START Source records
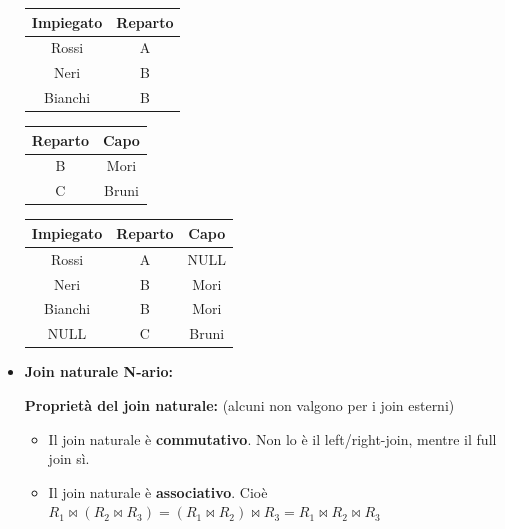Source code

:\documentclass{article}
\newcommand{\sitemize}[1]{%
  \begin{itemize}[label=$\diamond$]
    #1
  \end{itemize}
}
\begin{document}
\begin{itemize}
{\begin{minipage}{.25\textwidth}
  \centering
    \begin{tabular}{|c|c|}
        \hline
        \textbf{Impiegato} & \textbf{Reparto} \\
        \hline
        Rossi & A \\
        \hline
        Neri &  B \\
        \hline
        Bianchi & B \\
         \hline
        \end{tabular}
\end{minipage}%
\hfill
\begin{minipage}{.25\textwidth}
  \centering
       \begin{tabular}{|c|c|}
        \hline
        \textbf{Reparto} & \textbf{Capo} \\
        \hline
        B & Mori\\
        \hline
        C & Bruni\\
         \hline
        \end{tabular}
\end{minipage}
\hfill
\begin{minipage}{.25\textwidth}
  \centering
       \begin{tabular}{|c|c|c|}
        \hline
        \textbf{Impiegato} & \textbf{Reparto} & \textbf{Capo} \\
        \hline
        Rossi & A & NULL\\
        \hline
        Neri & B & Mori\\
         \hline
         Bianchi & B & Mori\\
         \hline
        NULL & C & Bruni\\
         \hline
        \end{tabular}
\hspace{1em}
\end{minipage}
}

\newpage
\item \textbf{Join naturale N-ario:}

\textbf{Proprietà del join naturale:} (alcuni non valgono per i join esterni) 

\sitemize{
\item Il join naturale è \textbf{commutativo}. Non lo è il left/right-join, mentre il full join sì.
\item Il join naturale è \textbf{associativo}. Cioè $R_1 \bowtie (R_2 \bowtie R_3) = (R_1 \bowtie R_2) \bowtie R_3 = R_1 \bowtie R_2 \bowtie R_3$

}
\end{itemize}
\end{document}
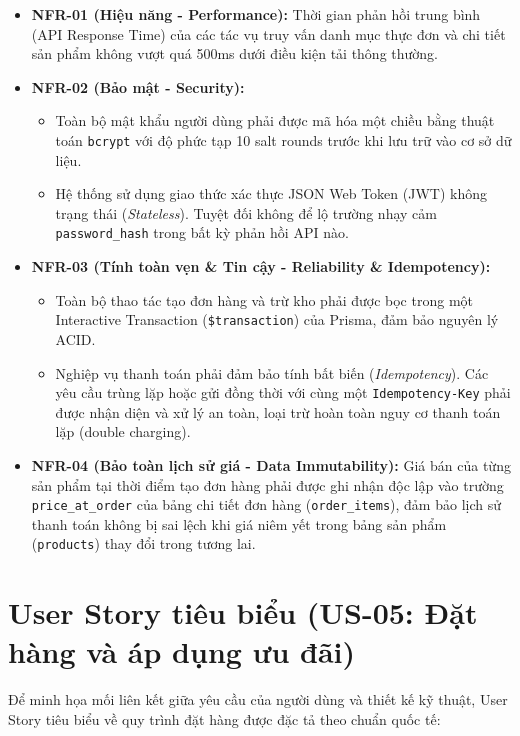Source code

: \begin{itemize}
    \item \textbf{NFR-01 (Hiệu năng - Performance):} Thời gian phản hồi trung bình (API Response Time) của các tác vụ truy vấn danh mục thực đơn và chi tiết sản phẩm không vượt quá 500ms dưới điều kiện tải thông thường.
    \item \textbf{NFR-02 (Bảo mật - Security):} 
    \begin{itemize}
        \item Toàn bộ mật khẩu người dùng phải được mã hóa một chiều bằng thuật toán \texttt{bcrypt} với độ phức tạp 10 salt rounds trước khi lưu trữ vào cơ sở dữ liệu.
        \item Hệ thống sử dụng giao thức xác thực JSON Web Token (JWT) không trạng thái (\textit{Stateless}). Tuyệt đối không để lộ trường nhạy cảm \texttt{password\_hash} trong bất kỳ phản hồi API nào.
    \end{itemize}
    \item \textbf{NFR-03 (Tính toàn vẹn \& Tin cậy - Reliability \& Idempotency):}
    \begin{itemize}
        \item Toàn bộ thao tác tạo đơn hàng và trừ kho phải được bọc trong một Interactive Transaction (\texttt{\$transaction}) của Prisma, đảm bảo nguyên lý ACID.
        \item Nghiệp vụ thanh toán phải đảm bảo tính bất biến (\textit{Idempotency}). Các yêu cầu trùng lặp hoặc gửi đồng thời với cùng một \texttt{Idempotency-Key} phải được nhận diện và xử lý an toàn, loại trừ hoàn toàn nguy cơ thanh toán lặp (double charging).
    \end{itemize}
    \item \textbf{NFR-04 (Bảo toàn lịch sử giá - Data Immutability):} Giá bán của từng sản phẩm tại thời điểm tạo đơn hàng phải được ghi nhận độc lập vào trường \texttt{price\_at\_order} của bảng chi tiết đơn hàng (\texttt{order\_items}), đảm bảo lịch sử thanh toán không bị sai lệch khi giá niêm yết trong bảng sản phẩm (\texttt{products}) thay đổi trong tương lai.
\end{itemize}

\section{User Story tiêu biểu (US-05: Đặt hàng và áp dụng ưu đãi)}
Để minh họa mối liên kết giữa yêu cầu của người dùng và thiết kế kỹ thuật, User Story tiêu biểu về quy trình đặt hàng được đặc tả theo chuẩn quốc tế:

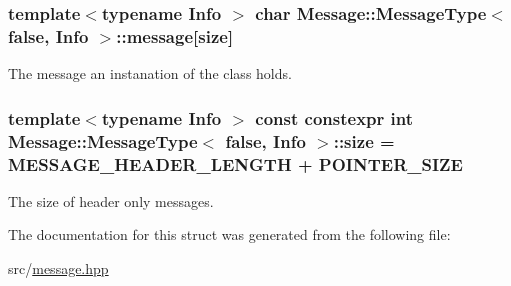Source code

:\subsubsection[{\texorpdfstring{message}{message}}]{\setlength{\rightskip}{0pt plus 5cm}template$<$typename Info $>$ char {\bf Message\+::\+Message\+Type}$<$ false, Info $>$\+::message\mbox{[}{\bf size}\mbox{]}}\hypertarget{struct_message_1_1_message_type_3_01false_00_01_info_01_4_af9557cb65a7883b01c7cbe30e6211f98}{}\label{struct_message_1_1_message_type_3_01false_00_01_info_01_4_af9557cb65a7883b01c7cbe30e6211f98}


The message an instanation of the class holds. 

\subsubsection[{\texorpdfstring{size}{size}}]{\setlength{\rightskip}{0pt plus 5cm}template$<$typename Info $>$ const constexpr int {\bf Message\+::\+Message\+Type}$<$ false, Info $>$\+::size = {\bf M\+E\+S\+S\+A\+G\+E\+\_\+\+H\+E\+A\+D\+E\+R\+\_\+\+L\+E\+N\+G\+TH} + {\bf P\+O\+I\+N\+T\+E\+R\+\_\+\+S\+I\+ZE}\hspace{0.3cm}{\ttfamily [static]}}\hypertarget{struct_message_1_1_message_type_3_01false_00_01_info_01_4_ab1478611666e0b38703dbb0512262d32}{}\label{struct_message_1_1_message_type_3_01false_00_01_info_01_4_ab1478611666e0b38703dbb0512262d32}


The size of header only messages. 



The documentation for this struct was generated from the following file\+:\begin{DoxyCompactItemize}
\item 
src/\hyperlink{message_8hpp}{message.\+hpp}\end{DoxyCompactItemize}
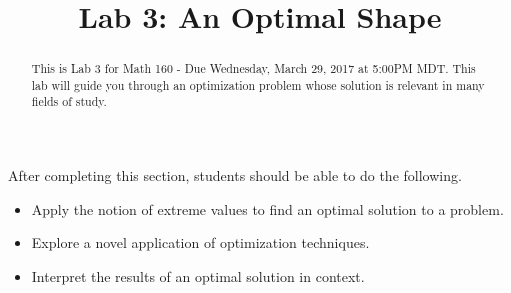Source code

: \documentclass{ximera}
\title{Lab 3: An Optimal Shape}
\begin{document}
\begin{abstract}
This is Lab 3 for Math 160 - Due Wednesday, March 29, 2017 at 5:00PM MDT. This lab will guide you through an optimization problem whose solution is relevant in many fields of study.
\end{abstract}

\maketitle

\begin{sectionOutcomes}

After completing this section, students should be able to do the following.

\begin{itemize}
\item Apply the notion of extreme values to find an optimal solution to a problem.
\item Explore a novel application of optimization techniques.
\item Interpret the results of an optimal solution in context.
\end{itemize}

\end{sectionOutcomes}
\end{document}

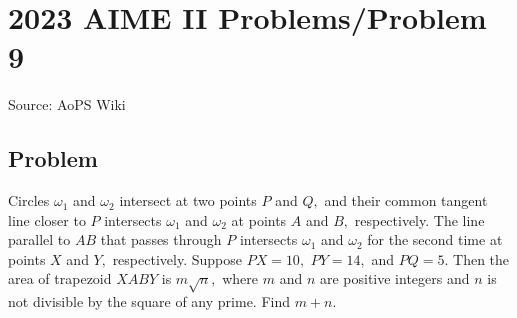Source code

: \documentclass[12pt]{article}
\begin{document}
\section*{{2023 AIME II Problems/Problem 9}}
Source: AoPS Wiki

\subsection*{Problem}
Circles $\omega_1$ and $\omega_2$ intersect at two points $P$ and $Q,$ and their common tangent line closer to $P$ intersects $\omega_1$ and $\omega_2$ at points $A$ and $B,$ respectively. The line parallel to $AB$ that passes through $P$ intersects $\omega_1$ and $\omega_2$ for the second time at points $X$ and $Y,$ respectively. Suppose $PX=10,$ $PY=14,$ and $PQ=5.$ Then the area of trapezoid $XABY$ is $m\sqrt{n},$ where $m$ and $n$ are positive integers and $n$ is not divisible by the square of any prime. Find $m+n.$
\end{document}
END Source records
Leave the images out and give the rest of the data again exactly.

## Written reply
Source code

:\documentclass{article}
\newcommand{\sitemize}[1]{%
  \begin{itemize}[label=$\diamond$]
    #1
  \end{itemize}
}
\begin{document}
\begin{itemize}
{\begin{minipage}{.25\textwidth}
  \centering
    \begin{tabular}{|c|c|}
        \hline
        \textbf{Impiegato} & \textbf{Reparto} \\
        \hline
        Rossi & A \\
        \hline
        Neri &  B \\
        \hline
        Bianchi & B \\
         \hline
        \end{tabular}
\end{minipage}%
\hfill
\begin{minipage}{.25\textwidth}
  \centering
       \begin{tabular}{|c|c|}
        \hline
        \textbf{Reparto} & \textbf{Capo} \\
        \hline
        B & Mori\\
        \hline
        C & Bruni\\
         \hline
        \end{tabular}
\end{minipage}
\hfill
\begin{minipage}{.25\textwidth}
  \centering
       \begin{tabular}{|c|c|c|}
        \hline
        \textbf{Impiegato} & \textbf{Reparto} & \textbf{Capo} \\
        \hline
        Rossi & A & NULL\\
        \hline
        Neri & B & Mori\\
         \hline
         Bianchi & B & Mori\\
         \hline
        NULL & C & Bruni\\
         \hline
        \end{tabular}
\hspace{1em}
\end{minipage}
}

\newpage
\item \textbf{Join naturale N-ario:}

\textbf{Proprietà del join naturale:} (alcuni non valgono per i join esterni) 

\sitemize{
\item Il join naturale è \textbf{commutativo}. Non lo è il left/right-join, mentre il full join sì.
\item Il join naturale è \textbf{associativo}. Cioè $R_1 \bowtie (R_2 \bowtie R_3) = (R_1 \bowtie R_2) \bowtie R_3 = R_1 \bowtie R_2 \bowtie R_3$

}
\end{itemize}
\end{document}
Source code

: \begin{itemize}
    \item \textbf{NFR-01 (Hiệu năng - Performance):} Thời gian phản hồi trung bình (API Response Time) của các tác vụ truy vấn danh mục thực đơn và chi tiết sản phẩm không vượt quá 500ms dưới điều kiện tải thông thường.
    \item \textbf{NFR-02 (Bảo mật - Security):} 
    \begin{itemize}
        \item Toàn bộ mật khẩu người dùng phải được mã hóa một chiều bằng thuật toán \texttt{bcrypt} với độ phức tạp 10 salt rounds trước khi lưu trữ vào cơ sở dữ liệu.
        \item Hệ thống sử dụng giao thức xác thực JSON Web Token (JWT) không trạng thái (\textit{Stateless}). Tuyệt đối không để lộ trường nhạy cảm \texttt{password\_hash} trong bất kỳ phản hồi API nào.
    \end{itemize}
    \item \textbf{NFR-03 (Tính toàn vẹn \& Tin cậy - Reliability \& Idempotency):}
    \begin{itemize}
        \item Toàn bộ thao tác tạo đơn hàng và trừ kho phải được bọc trong một Interactive Transaction (\texttt{\$transaction}) của Prisma, đảm bảo nguyên lý ACID.
        \item Nghiệp vụ thanh toán phải đảm bảo tính bất biến (\textit{Idempotency}). Các yêu cầu trùng lặp hoặc gửi đồng thời với cùng một \texttt{Idempotency-Key} phải được nhận diện và xử lý an toàn, loại trừ hoàn toàn nguy cơ thanh toán lặp (double charging).
    \end{itemize}
    \item \textbf{NFR-04 (Bảo toàn lịch sử giá - Data Immutability):} Giá bán của từng sản phẩm tại thời điểm tạo đơn hàng phải được ghi nhận độc lập vào trường \texttt{price\_at\_order} của bảng chi tiết đơn hàng (\texttt{order\_items}), đảm bảo lịch sử thanh toán không bị sai lệch khi giá niêm yết trong bảng sản phẩm (\texttt{products}) thay đổi trong tương lai.
\end{itemize}

\section{User Story tiêu biểu (US-05: Đặt hàng và áp dụng ưu đãi)}
Để minh họa mối liên kết giữa yêu cầu của người dùng và thiết kế kỹ thuật, User Story tiêu biểu về quy trình đặt hàng được đặc tả theo chuẩn quốc tế:

Source code

:\subsubsection[{\texorpdfstring{message}{message}}]{\setlength{\rightskip}{0pt plus 5cm}template$<$typename Info $>$ char {\bf Message\+::\+Message\+Type}$<$ false, Info $>$\+::message\mbox{[}{\bf size}\mbox{]}}\hypertarget{struct_message_1_1_message_type_3_01false_00_01_info_01_4_af9557cb65a7883b01c7cbe30e6211f98}{}\label{struct_message_1_1_message_type_3_01false_00_01_info_01_4_af9557cb65a7883b01c7cbe30e6211f98}


The message an instanation of the class holds. 

\subsubsection[{\texorpdfstring{size}{size}}]{\setlength{\rightskip}{0pt plus 5cm}template$<$typename Info $>$ const constexpr int {\bf Message\+::\+Message\+Type}$<$ false, Info $>$\+::size = {\bf M\+E\+S\+S\+A\+G\+E\+\_\+\+H\+E\+A\+D\+E\+R\+\_\+\+L\+E\+N\+G\+TH} + {\bf P\+O\+I\+N\+T\+E\+R\+\_\+\+S\+I\+ZE}\hspace{0.3cm}{\ttfamily [static]}}\hypertarget{struct_message_1_1_message_type_3_01false_00_01_info_01_4_ab1478611666e0b38703dbb0512262d32}{}\label{struct_message_1_1_message_type_3_01false_00_01_info_01_4_ab1478611666e0b38703dbb0512262d32}


The size of header only messages. 



The documentation for this struct was generated from the following file\+:\begin{DoxyCompactItemize}
\item 
src/\hyperlink{message_8hpp}{message.\+hpp}\end{DoxyCompactItemize}
Source code

: \documentclass{ximera}
\title{Lab 3: An Optimal Shape}
\begin{document}
\begin{abstract}
This is Lab 3 for Math 160 - Due Wednesday, March 29, 2017 at 5:00PM MDT. This lab will guide you through an optimization problem whose solution is relevant in many fields of study.
\end{abstract}

\maketitle

\begin{sectionOutcomes}

After completing this section, students should be able to do the following.

\begin{itemize}
\item Apply the notion of extreme values to find an optimal solution to a problem.
\item Explore a novel application of optimization techniques.
\item Interpret the results of an optimal solution in context.
\end{itemize}

\end{sectionOutcomes}
\end{document}

Source code

: \documentclass[12pt]{article}
\begin{document}
\section*{{2023 AIME II Problems/Problem 9}}
Source: AoPS Wiki

\subsection*{Problem}
Circles $\omega_1$ and $\omega_2$ intersect at two points $P$ and $Q,$ and their common tangent line closer to $P$ intersects $\omega_1$ and $\omega_2$ at points $A$ and $B,$ respectively. The line parallel to $AB$ that passes through $P$ intersects $\omega_1$ and $\omega_2$ for the second time at points $X$ and $Y,$ respectively. Suppose $PX=10,$ $PY=14,$ and $PQ=5.$ Then the area of trapezoid $XABY$ is $m\sqrt{n},$ where $m$ and $n$ are positive integers and $n$ is not divisible by the square of any prime. Find $m+n.$
\end{document}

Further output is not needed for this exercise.